Coll looked up in alarm, then leaped down from the cart, but Gar was already reaching up to shake Master Androv’s hand. “I thank you for your hospitality, sir. May you fare well. If we can, we’ll summon you to play for the king when we’ve won.”
“Optimist,” Dirk muttered.
Gar turned to Coll. “Make your good-byes, for we must go, and quickly.”
“Good-bye again?” Ciare blazed. “Why, you lack-love, you summer suitor! Have you no faithfulness at all?”
“My love, I have no choice!” Coll protested. “Absolutely none,” the knight agreed, his tone once more iron. “He goes to the king for judgment.”

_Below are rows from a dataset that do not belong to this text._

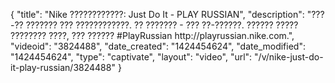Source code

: {
    "title": "Nike ????????????: Just Do It - PLAY RUSSIAN",
    "description": "???-?? ??????? ??? ????????????. ?? ??????? - ??? ??-??????. ?????? ????? ???????? ????, ??? ?????? #PlayRussian http:\/\/playrussian.nike.com.",
    "videoid": "3824488",
    "date_created": "1424454624",
    "date_modified": "1424454624",
    "type": "captivate",
    "layout": "video",
    "url": "\/v\/nike-just-do-it-play-russian\/3824488"
}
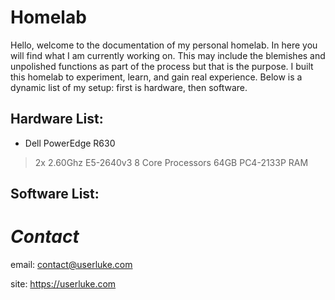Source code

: # Homelab

Hello, welcome to the documentation of my personal homelab. In here you will find what I am currently working on. This may include the blemishes and unpolished functions as part of the process but that is the purpose. I built this homelab to experiment, learn, and gain real experience. Below is a dynamic list of my setup: first is hardware, then software. 


## Hardware List:
* Dell PowerEdge R630
> 2x 2.60Ghz E5-2640v3 8 Core Processors
> 64GB PC4-2133P RAM

## Software List:


# *Contact* 

email: contact@userluke.com

site: https://userluke.com
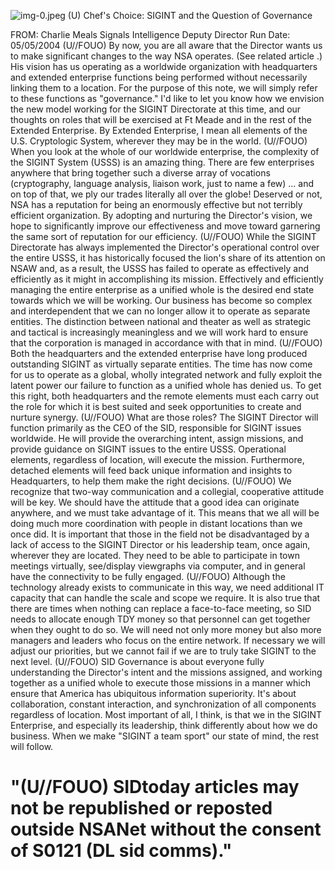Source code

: ![img-0.jpeg](img-0.jpeg)
(U) Chef's Choice: SIGINT and the Question of Governance

FROM: Charlie Meals
Signals Intelligence Deputy Director
Run Date: 05/05/2004
(U//FOUO) By now, you are all aware that the Director wants us to make significant changes to the way NSA operates. (See related article .) His vision has us operating as a worldwide organization with headquarters and extended enterprise functions being performed without necessarily linking them to a location. For the purpose of this note, we will simply refer to these functions as "governance." I'd like to let you know how we envision the new model working for the SIGINT Directorate at this time, and our thoughts on roles that will be exercised at Ft Meade and in the rest of the Extended Enterprise. By Extended Enterprise, I mean all elements of the U.S. Cryptologic System, wherever they may be in the world.
(U//FOUO) When you look at the whole of our worldwide enterprise, the complexity of the SIGINT System (USSS) is an amazing thing. There are few enterprises anywhere that bring together such a diverse array of vocations (cryptography, language analysis, liaison work, just to name a few) ... and on top of that, we ply our trades literally all over the globe! Deserved or not, NSA has a reputation for being an enormously effective but not terribly efficient organization. By adopting and nurturing the Director's vision, we hope to significantly improve our effectiveness and move toward garnering the same sort of reputation for our efficiency.
(U//FOUO) While the SIGINT Directorate has always implemented the Director's operational control over the entire USSS, it has historically focused the lion's share of its attention on NSAW and, as a result, the USSS has failed to operate as effectively and efficiently as it might in accomplishing its mission. Effectively and efficiently managing the entire enterprise as a unified whole is the desired end state towards which we will be working. Our business has become so complex and interdependent that we can no longer allow it to operate as separate entities. The distinction between national and theater as well as strategic and tactical is increasingly meaningless and we will work hard to ensure that the corporation is managed in accordance with that in mind.
(U//FOUO) Both the headquarters and the extended enterprise have long produced outstanding SIGINT as virtually separate entities. The time has now come for us to operate as a global, wholly integrated network and fully exploit the latent power our failure to function as a unified whole has denied us. To get this right, both headquarters and the remote elements must each carry out the role for which it is best suited and seek opportunities to create and nurture synergy.
(U//FOUO) What are those roles? The SIGINT Director will function primarily as the CEO of the SID, responsible for SIGINT issues worldwide. He will provide the overarching intent, assign missions, and provide guidance on SIGINT issues to the entire USSS. Operational elements, regardless of location, will execute the mission. Furthermore, detached elements will feed back unique information and insights to Headquarters, to help them make the right decisions.
(U//FOUO) We recognize that two-way communication and a collegial, cooperative attitude will be key. We should have the attitude that a good idea can originate anywhere, and we must take advantage of it. This means that we all will be doing much more coordination with people in distant locations than we once did. It is important that those in the field not be disadvantaged by a lack of access to the SIGINT Director or his leadership team, once again, wherever they are located. They need to be able to participate in town meetings virtually, see/display viewgraphs via computer, and in general have the connectivity to be fully engaged.
(U//FOUO) Although the technology already exists to communicate in this way, we need additional IT capacity that can handle the scale and scope we require. It is also true that there are times when nothing can replace a face-to-face meeting, so SID needs to allocate enough
TDY money so that personnel can get together when they ought to do so. We will need not only more money but also more managers and leaders who focus on the entire network. If necessary we will adjust our priorities, but we cannot fail if we are to truly take SIGINT to the next level.
(U//FOUO) SID Governance is about everyone fully understanding the Director's intent and the missions assigned, and working together as a unified whole to execute those missions in a manner which ensure that America has ubiquitous information superiority. It's about collaboration, constant interaction, and synchronization of all components regardless of location. Most important of all, I think, is that we in the SIGINT Enterprise, and especially its leadership, think differently about how we do business. When we make "SIGINT a team sport" our state of mind, the rest will follow.

# "(U//FOUO) SIDtoday articles may not be republished or reposted outside NSANet without the consent of S0121 (DL sid comms)."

“Judgment! Aye, and even if His Majesty judges you guiltless, will I see you again? Not likely! You have had what you seek, and go to seek more!”
“I will come back…”
“Aye, when you’ve emptied your heart to some other lass! Then you’ll come to me to fill it again! But do not, sir, for I’ll be gone! A deserter they have named you, and a deserter you are—but you haven’t deserted the king, you’ve deserted me!” And she burst into tears as she turned away. Coll stared after her, dumbstruck, but his mother reached down to pat his shoulder. “It’s her grief that’s talking, son, not her reason—grief at losing you, grief that she must join your sister now in the agony of waiting and hoping her man will return alive and well.”

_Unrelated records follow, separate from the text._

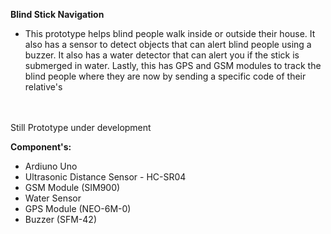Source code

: **Blind Stick Navigation** </br>

- This prototype helps blind people walk inside or outside their house. It also has a sensor to detect objects that can alert blind people using a buzzer. It also has a water detector that can alert you if the stick is submerged in water. Lastly, this has GPS and GSM modules to track the blind people where they are now by sending a specific code of their relative's
<br>
<br>
Still Prototype under development
<br>

**Component's:**
- Ardiuno Uno
- Ultrasonic Distance Sensor - HC-SR04
- GSM Module (SIM900)
- Water Sensor
- GPS Module (NEO-6M-0)
- Buzzer (SFM-42)
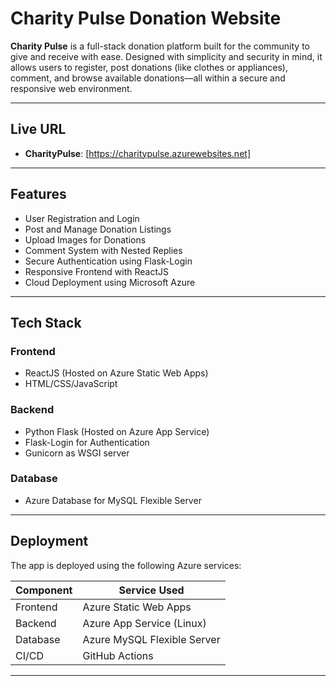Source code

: # Charity Pulse Donation Website

**Charity Pulse** is a full-stack donation platform built for the community to give and receive 
with ease. Designed with simplicity and security in mind, it allows users to register, post donations
(like clothes or appliances), comment, and browse available donations—all within a secure and responsive web environment.

---

## Live URL

- **CharityPulse**: [https://charitypulse.azurewebsites.net]

---

## Features

- User Registration and Login  
- Post and Manage Donation Listings  
- Upload Images for Donations  
- Comment System with Nested Replies  
- Secure Authentication using Flask-Login  
- Responsive Frontend with ReactJS  
- Cloud Deployment using Microsoft Azure  

---

## Tech Stack

### Frontend
- ReactJS (Hosted on Azure Static Web Apps)  
- HTML/CSS/JavaScript  

### Backend
- Python Flask (Hosted on Azure App Service)  
- Flask-Login for Authentication  
- Gunicorn as WSGI server  

### Database
- Azure Database for MySQL Flexible Server  

---

## Deployment

The app is deployed using the following Azure services:

| Component     | Service Used                |
|---------------|-----------------------------|
| Frontend      | Azure Static Web Apps       |
| Backend       | Azure App Service (Linux)   |
| Database      | Azure MySQL Flexible Server |
| CI/CD         | GitHub Actions              |

---
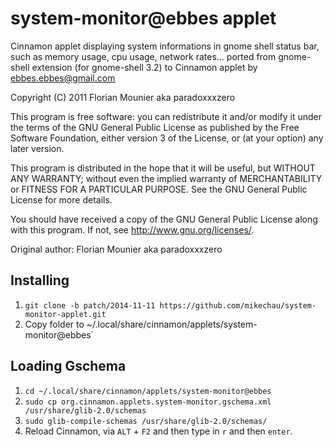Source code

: # system-monitor@ebbes applet

Cinnamon applet displaying system informations in gnome shell status bar, such as memory usage, cpu usage, network rates…
ported from gnome-shell extension (for gnome-shell 3.2) to Cinnamon applet by ebbes.ebbes@gmail.com

Copyright (C) 2011 Florian Mounier aka paradoxxxzero

This program is free software: you can redistribute it and/or modify
it under the terms of the GNU General Public License as published by
the Free Software Foundation, either version 3 of the License, or
(at your option) any later version.

This program is distributed in the hope that it will be useful,
but WITHOUT ANY WARRANTY; without even the implied warranty of
MERCHANTABILITY or FITNESS FOR A PARTICULAR PURPOSE.  See the
GNU General Public License for more details.

You should have received a copy of the GNU General Public License
along with this program.  If not, see <http://www.gnu.org/licenses/>.

Original author: Florian Mounier aka paradoxxxzero

## Installing

1. `git clone -b patch/2014-11-11 https://github.com/mikechau/system-monitor-applet.git`
2. Copy folder to ~/.local/share/cinnamon/applets/system-monitor@ebbes`

## Loading Gschema

1. `cd ~/.local/share/cinnamon/applets/system-monitor@ebbes`
2. `sudo cp org.cinnamon.applets.system-monitor.gschema.xml /usr/share/glib-2.0/schemas`
3. `sudo glib-compile-schemas /usr/share/glib-2.0/schemas/`
4. Reload Cinnamon, via `ALT` + `F2` and then type in `r` and then `enter`.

“My sister!” Coll stared up at her. “What man does she await?” Then he cursed himself for saying it aloud, and glanced at Dirk and Gar.
“No, not them,” Mama said. “While you were gone, she fell in love with young Enrico, the player who does the simpletons so well.”

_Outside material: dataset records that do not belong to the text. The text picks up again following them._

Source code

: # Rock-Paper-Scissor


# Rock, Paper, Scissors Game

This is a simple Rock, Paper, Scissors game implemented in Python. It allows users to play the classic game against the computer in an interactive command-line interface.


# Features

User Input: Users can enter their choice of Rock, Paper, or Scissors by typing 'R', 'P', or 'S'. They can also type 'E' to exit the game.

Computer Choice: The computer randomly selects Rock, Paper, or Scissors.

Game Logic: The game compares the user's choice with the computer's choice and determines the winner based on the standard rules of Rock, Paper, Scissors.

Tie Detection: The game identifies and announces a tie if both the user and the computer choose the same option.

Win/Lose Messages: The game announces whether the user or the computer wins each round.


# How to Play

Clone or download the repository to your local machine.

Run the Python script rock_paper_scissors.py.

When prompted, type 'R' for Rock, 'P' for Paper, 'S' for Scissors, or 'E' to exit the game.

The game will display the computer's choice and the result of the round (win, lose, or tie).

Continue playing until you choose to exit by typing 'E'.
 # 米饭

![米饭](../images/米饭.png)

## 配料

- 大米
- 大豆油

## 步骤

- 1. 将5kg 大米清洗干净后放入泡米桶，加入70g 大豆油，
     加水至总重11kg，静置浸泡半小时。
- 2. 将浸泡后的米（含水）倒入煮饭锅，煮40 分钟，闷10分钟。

Coll stared, then felt joy begin in his heart, joy for his sister at the same time that he felt an echo of his own sense of loss, aching in sympathy with hers. “They took him for a soldier!”
“They did, so if your friends can really end this war as swiftly as they think, tell them to do it! Before Enrico gets killed.” She transferred her hand to his head. “Go with my blessing, son. We’ll do our best to look after your Ciare for you.”
“And I’ll look after Enrico, if I can find him! Thank you, Mother—and God be with you!”
Earl Insol’s great hall wasn’t much less imposing than the king’s, and the king was just as impressive as he had been, and no more. Coll decided the youngster hadn’t learned much from this campaign. He was astonished to realize that he felt older than the king, and was actually looking at His Majesty as something of a silly man!
“Sir Gar.” The king’s tone was carefully neutral. “It is long since I have seen you.”
“Too long indeed, sire.” Gar had already bowed. “We were separated from your army in the fighting—pursued Earl Insol’s troops too hard, and became lost behind his lines. We didn’t know he had lost, so we hid in the greenwood, and have been working our way back to you ever since.”
“Such loyalty is to be commended.” But His Majesty didn’t issue the commendation, and carefully didn’t say whether or not he believed Gar. He didn’t seem to want to press the issue, though.
Gar pegged the reason. “I am delighted to see Duke Trangray’s sally so easily put to flight. Has the battle plan worked well, then?”
Now Coll understood that even before Earl Insol’s attack, Gar had left the king instructions for repelling an attack by another lord.
“Perfectly! It could not have fared better if you had read Trangray’s mind.” But the king frowned. “How could you know it was he who would attack me?”
“I did not,” Gar said frankly, “but I knew the lords couldn’t let this challenge to their power go unanswered. The more distant lords might, but the closer lords wouldn’t dare, because you might try to set your law upon them.”
The king’s eye gleamed. “They would judge rightly!”
“Indeed,” Gar agreed. “There was a chance they might league together—but even if they did, the first to arrive at your new borders would grow impatient, and test your strength with a small part of his forces.”
“So, of course, you advised me to answer with a major portion of my own. But you did not know it would be Duke Trangray?”
“I didn’t,” Gar replied. “I knew it would be a duke, who could call up the forces of all his earls, for you had already proved you could beat the forces of one earl alone. And I knew it would be one of the nearer dukes rather than one of the farther. But I could not know it would be Trangray.”